Qu’il s’agisse de l’avenir du monde, de la littérature, des arts, de la technologie, des psychotropes ou de la société de consommation, les pensées visionnaires de ces auteurs, fruits de leurs doutes et de leurs angoisses, sont un remède à l’engourdissement politique et intellectuel. Car Mon­taigne dit vrai: il n’y a que les fous qui soient certains et résolus.

« Deux mille spécialistes en pharmacologie et en biochimie furent entretenus par l’État en l’an 17 de N.F. […] Six ans après, on le produisait commercialement.
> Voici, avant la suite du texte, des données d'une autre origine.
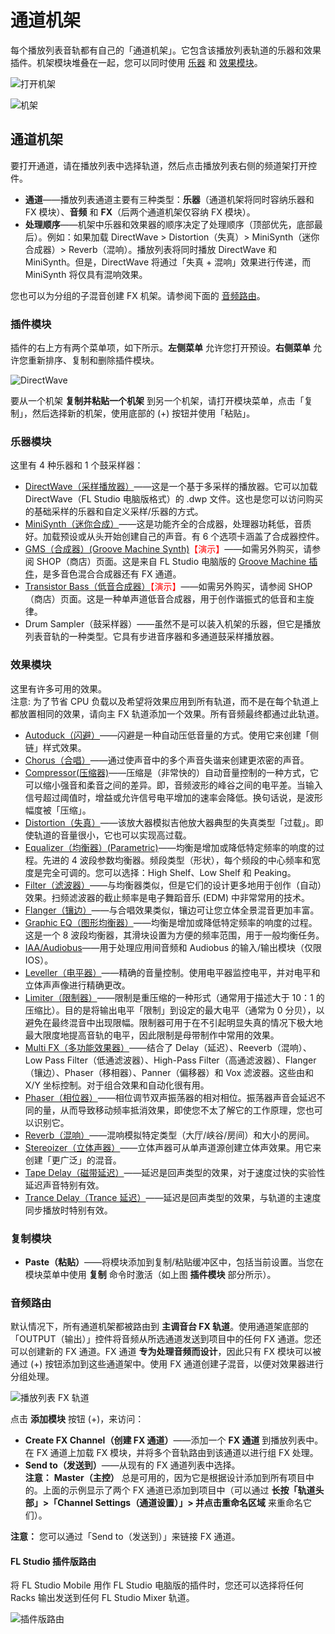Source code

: # 通道机架

每个播放列表音轨都有自己的「通道机架」。它包含该播放列表轨道的乐器和效果插件。机架模块堆叠在一起，您可以同时使用 [乐器][1] 和 [效果模块][2]。

![打开机架](../assets/rack/open.png)

![机架](../assets/rack/rack.png)

<a id="channelrack"></a>

## 通道机架

要打开通道，请在播放列表中选择轨道，然后点击播放列表右侧的频道架打开控件。

*   **通道**——播放列表通道主要有三种类型：**乐器**（通道机架将同时容纳乐器和 FX 模块）、**音频** 和 **FX**（后两个通道机架仅容纳 FX 模块）。
*   **处理顺序**——机架中乐器和效果器的顺序决定了处理顺序（顶部优先，底部最后）。例如：如果加载 DirectWave > Distortion（失真）> MiniSynth（迷你合成器）> Reverb（混响）。播放列表将同时播放 DirectWave 和 MiniSynth。但是，DirectWave 将通过「失真 + 混响」效果进行传递，而 MiniSynth 将仅具有混响效果。

您也可以为分组的子混音创建 FX 机架。请参阅下面的 [音频路由][3]。

<a id="pluginmodule"></a>

### 插件模块

插件的右上方有两个菜单项，如下所示。**左侧菜单** 允许您打开预设。**右侧菜单** 允许您重新排序、复制和删除插件模块。

![DirectWave](../assets/rack/directwave.png)

要从一个机架 **复制并粘贴一个机架** 到另一个机架，请打开模块菜单，点击「复制」，然后选择新的机架，使用底部的 (+) 按钮并使用「粘贴」。

<a id="instrumentmodule"></a>

### 乐器模块

这里有 4 种乐器和 1 个鼓采样器：

*   [DirectWave（采样播放器）][4]——这是一个基于多采样的播放器。它可以加载 DirectWave（FL Studio 电脑版格式）的 .dwp 文件。这也是您可以访问购买的基础采样的乐器和自定义采样/乐器的方式。
*   [MiniSynth（迷你合成）][5]——这是功能齐全的合成器，处理器功耗低，音质好。加载预设或从头开始创建自己的声音。有 6 个选项卡涵盖了合成器控件。
*   [GMS（合成器）(Groove Machine Synth)][6]<font color="red">【演示】</font>——如需另外购买，请参阅 SHOP（商店）页面。这是来自 FL Studio 电脑版的 [Groove Machine 插件][7]，是多音色混合合成器还有 FX 通道。
*   [Transistor Bass（低音合成器）][8]<font color="red">【演示】</font>——如需另外购买，请参阅 SHOP（商店）页面。这是一种单声道低音合成器，用于创作谐振式的低音和主旋律。
*   Drum Sampler（鼓采样器）——虽然不是可以装入机架的乐器，但它是播放列表音轨的一种类型。它具有步进音序器和多通道鼓采样播放器。

<a id="effectmodule"></a>

### 效果模块

这里有许多可用的效果。  
注意: 为了节省 CPU 负载以及希望将效果应用到所有轨道，而不是在每个轨道上都放置相同的效果，请向主 FX 轨道添加一个效果。所有音频最终都通过此轨道。

*   [Autoduck（闪避）][9]——闪避是一种自动压低音量的方式。使用它来创建「侧链」样式效果。
*   [Chorus（合唱）][10]——通过使声音中的多个声音失谐来创建更浓密的声音。
*   [Compressor(压缩器)][11]——压缩是（非常快的）自动音量控制的一种方式，它可以缩小强音和柔音之间的差异。即，音频波形的峰谷之间的电平差。当输入信号超过阈值时，增益或允许信号电平增加的速率会降低。换句话说，是波形幅度被「压缩」。
*   [Distortion（失真）][12]——该放大器模拟吉他放大器典型的失真类型「过载」。即使轨道的音量很小，它也可以实现高过载。
*   [Equalizer（均衡器）(Parametric)][13]——均衡是增加或降低特定频率的响度的过程。先进的 4 波段参数均衡器。频段类型（形状），每个频段的中心频率和宽度是完全可调的。您可以选择：High Shelf、Low Shelf 和 Peaking。
*   [Filter（滤波器）][14]——与均衡器类似，但是它们的设计更多地用于创作（自动）效果。扫频滤波器的截止频率是电子舞蹈音乐 (EDM) 中非常常用的技术。
*   [Flanger（镶边）][15]——与合唱效果类似，镶边可让您立体全景混音更加丰富。
*   [Graphic EQ（图形均衡器）][16]——均衡是增加或降低特定频率的响度的过程。这是一个 8 波段均衡器，其滑块设置为方便的频率范围，用于一般均衡任务。
*   [IAA/Audiobus][17]——用于处理应用间音频和 Audiobus 的输入/输出模块（仅限 IOS）。
*   [Leveller（电平器）][18]——精确的音量控制。使用电平器监控电平，并对电平和立体声声像进行精确更改。
*   [Limiter（限制器）][19]——限制是重压缩的一种形式（通常用于描述大于 10：1 的压缩比）。目的是将输出电平「限制」到设定的最大电平（通常为 0 分贝），以避免在最终混音中出现限幅。限制器可用于在不引起明显失真的情况下极大地最大限度地提高音轨的电平，因此限制是母带制作中常用的效果。
*   [Multi FX（多功能效果器）][20]——结合了 Delay（延迟）、Reeverb（混响）、Low Pass Filter（低通滤波器）、High-Pass Filter（高通滤波器）、Flanger（镶边）、Phaser（移相器）、Panner（偏移器）和 Vox 滤波器。这些由和 X/Y 坐标控制。对于组合效果和自动化很有用。
*   [Phaser（相位器）][21]——相位调节双声振荡器的相对相位。振荡器声音会延迟不同的量，从而导致移动频率抵消效果，即使您不太了解它的工作原理，您也可以识别它。
*   [Reverb（混响）][22]——混响模拟特定类型（大厅/峡谷/房间）和大小的房间。
*   [Stereoizer（立体声器）][23]——立体声器可从单声道源创建立体声效果。用它来创建「更广泛」的混音。
*   [Tape Delay（磁带延迟）][24]——延迟是回声类型的效果，对于速度过快的实验性延迟声音特别有效。
*   [Trance Delay（Trance 延迟）][25]——延迟是回声类型的效果，与轨道的主速度同步播放时特别有效。

<a id="flm_copypaste"></a>

### 复制模块

*   **Paste（粘贴）**——将模块添加到复制/粘贴缓冲区中，包括当前设置。当您在模块菜单中使用 **复制** 命令时激活（如上图 **插件模块** 部分所示）。

<a id="flm_routing"></a>

### 音频路由

默认情况下，所有通道机架都被路由到 **主调音台 FX 轨道**。使用通道架底部的「OUTPUT（输出）」控件将音频从所选通道发送到项目中的任何 FX 通道。您还可以创建新的 FX 通道。FX 通道 **专为处理音频而设计**，因此只有 FX 模块可以被通过 (+) 按钮添加到这些通道架中。使用 FX 通道创建子混音，以便对效果器进行分组处理。

![播放列表 FX 轨道](../assets/rack/playlist_fx_track.png)

点击 **添加模块** 按钮 (+)，来访问：

*   **Create FX Channel（创建 FX 通道）**——添加一个 **FX 通道** 到播放列表中。在 FX 通道上加载 FX 模块，并将多个音轨路由到该通道以进行组 FX 处理。
*   **Send to（发送到）**——从现有的 FX 通道列表中选择。  
    **注意：** **Master（主控）** 总是可用的，因为它是根据设计添加到所有项目中的。上面的示例显示了两个 FX 通道已添加到项目中（可以通过 **长按「轨道头部」>「Channel Settings（通道设置）」> 并点击重命名区域** 来重命名它们）。

**注意：** 您可以通过「Send to（发送到）」来链接 FX 通道。

<a id="flm_pluginrouting"></a>

#### FL Studio 插件版路由

将 FL Studio Mobile 用作 FL Studio 电脑版的插件时，您还可以选择将任何 Racks 输出发送到任何 FL Studio Mixer 轨道。

![插件版路由](../assets/rack/plugin_routing.png)

[1]: #instrumentmodule
[2]: #effectmodule
[3]: #flm_routing
[4]: Module_DirectWave.md
[5]: Module_Minisynth.md
[6]: Module_GMS.md
[7]: https://www.image-line.com/support/FLHelp/html/plugins/GMS.htm
[8]: Module_TransistorBass.md
[9]: Module_Autoduck.md
[10]: Module_Chorus.md
[11]: Module_Compressor.md
[12]: Module_Distortion.md
[13]: Module_ParametricEQ.md
[14]: Module_Filter.md
[15]: Module_Flanger.md
[16]: Module_GraphicEQ.md
[17]: iOS_InterApp.md
[18]: Module_Leveller.md
[19]: Module_Limiter.md
[20]: Module_MultiFX.md
[21]: Module_Phaser.md
[22]: Module_Reverb.md
[23]: Module_Stereoizer.md
[24]: Module_TapeDelay.md
[25]: Module_TranceDelay.md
Le médicament parfait. […] Euphorique, narcotique, agréablement hallucinant. […] Tous les avantages du christianisme et de l’alcool ; aucun de leurs défauts. […] Vous vous offrez un congé hors de la réalité chaque fois que vous en avez envie, et vous revenez sans le moindre mal de tête ni la moindre mythologie. […] La stabilité était pour ainsi dire assurée. […]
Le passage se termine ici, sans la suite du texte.